I bought mine from JEGS, for whatever reason it was very inexpensive at the time (I bought it a month and a half ago) the price has since gone up there but I have seen it as low as 77 on Ebay of late. I haven't priced the Ducellier versions which tend to be cheaper in general than the lobe sensing versions.

http://vintageperformance.com/retrorockets/fiat.htm

I haven't yet installed it as I have a starter (and an alternator) issue right now. Ugh
 
thanks Karl!

you saved me from a fairly expensive mistake. I looked at the unit on your link and it didn't seem/look right, so I carefully (this time) checked what I had thought all along was a Marelli distributor, and instead to my shock I actually have the Ducellier 4290A unit (!).
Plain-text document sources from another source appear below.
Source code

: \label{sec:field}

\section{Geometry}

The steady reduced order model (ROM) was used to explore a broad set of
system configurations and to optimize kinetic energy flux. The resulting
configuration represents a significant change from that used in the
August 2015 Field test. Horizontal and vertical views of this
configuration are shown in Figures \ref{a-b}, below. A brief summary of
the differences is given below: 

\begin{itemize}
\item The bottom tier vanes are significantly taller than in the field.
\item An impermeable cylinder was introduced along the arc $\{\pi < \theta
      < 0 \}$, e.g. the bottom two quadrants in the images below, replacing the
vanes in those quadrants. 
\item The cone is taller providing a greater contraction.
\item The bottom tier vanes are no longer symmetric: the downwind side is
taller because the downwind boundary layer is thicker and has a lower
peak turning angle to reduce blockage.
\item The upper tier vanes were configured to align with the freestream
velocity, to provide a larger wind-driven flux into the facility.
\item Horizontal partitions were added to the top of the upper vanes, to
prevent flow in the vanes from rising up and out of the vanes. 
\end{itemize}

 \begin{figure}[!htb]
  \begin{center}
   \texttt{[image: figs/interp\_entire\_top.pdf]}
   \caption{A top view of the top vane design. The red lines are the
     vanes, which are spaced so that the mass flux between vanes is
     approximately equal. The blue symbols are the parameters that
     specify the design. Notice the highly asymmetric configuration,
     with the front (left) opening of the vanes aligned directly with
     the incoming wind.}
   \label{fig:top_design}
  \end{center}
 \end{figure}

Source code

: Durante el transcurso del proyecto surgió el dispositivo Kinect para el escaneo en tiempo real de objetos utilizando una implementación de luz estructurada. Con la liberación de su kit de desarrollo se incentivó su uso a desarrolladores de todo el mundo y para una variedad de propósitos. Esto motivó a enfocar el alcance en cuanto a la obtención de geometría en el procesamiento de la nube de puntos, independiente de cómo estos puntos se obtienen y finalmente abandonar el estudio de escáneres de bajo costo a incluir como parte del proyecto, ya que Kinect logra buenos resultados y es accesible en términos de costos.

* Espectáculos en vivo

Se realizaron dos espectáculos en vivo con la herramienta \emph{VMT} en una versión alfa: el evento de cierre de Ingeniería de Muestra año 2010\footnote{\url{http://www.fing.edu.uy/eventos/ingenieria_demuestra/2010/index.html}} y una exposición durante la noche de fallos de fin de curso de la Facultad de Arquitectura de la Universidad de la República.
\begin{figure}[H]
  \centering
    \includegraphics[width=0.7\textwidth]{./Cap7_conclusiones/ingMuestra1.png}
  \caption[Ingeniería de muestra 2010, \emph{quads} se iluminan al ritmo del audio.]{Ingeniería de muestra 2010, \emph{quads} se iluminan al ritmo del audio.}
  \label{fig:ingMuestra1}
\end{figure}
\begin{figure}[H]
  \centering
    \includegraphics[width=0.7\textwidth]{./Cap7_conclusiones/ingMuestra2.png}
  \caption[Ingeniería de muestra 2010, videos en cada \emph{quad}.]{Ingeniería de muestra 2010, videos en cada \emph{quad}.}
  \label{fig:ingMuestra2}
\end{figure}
I just ordered the Pert and the flamethrower coil from Amazon for the Ducellier, got a great price too, just over a hundred for both. I'll let you know results :)

Thanks again!
 
I'm replying to my own post :)

So I now have the VR1 oil, the Iridiums, the Pertronix and associated Flamethrower coil, and a brand spanking new gap tool.

Tomorrow, I am leading a long cruise/drive to Dennis for the Cape Cod British Car Club and Sunday is our big event/show at the Heritage Museum in Sandwich. I'll be parking cars, selling t-shirts and at the end, picking up trash :) Not entering my X, though they do have a category for it..."non British marque 1970-1980". Rather just work it.

I'm also hopeful on bribing two of my new mechanic friends to come help me yet again (3rd time!). Got them extendible mirrors and magnetic screw picker-uppers. That and coffee is the plan :) Hopefully driving the 850 on Monday!
 
Hope it all works out. Let me know how you like the igniter. We tried a XR700 system in a 124 and were immensely frustrated with it.

I hope to install my new alternator mount and give my starter a good jolt to be able to also install the Igniter in my Coupe. Been abut frustrating not having driven it even once this year.
 
success and failure!

I'm often a half-empty cup sort of person, but I'm pretty happy today!

Yesterday Bob Vogel and Charlie Frink from the British Car Club came over and we swapped out the coil with a Flamethrower (the black 40,000 volt one) and changed the plugs with the Denso Iridiums.

I wanted to change the oil but couldn't find a 12 MM allen wrench (now ordered)

We did the plugs first, removed the carbon fouled Autolites and with the new plugs the car did in fact start and run for a few seconds. That's the first time in two years it has started. It sounded great!!!

We then swapped the coil, and found I ordered the wrong part for the Ducellier 4290A...I got the UD 141 but needed to get the 142 LS, a mirror-image of the 141. Working on that now. Oil change may occur tonight.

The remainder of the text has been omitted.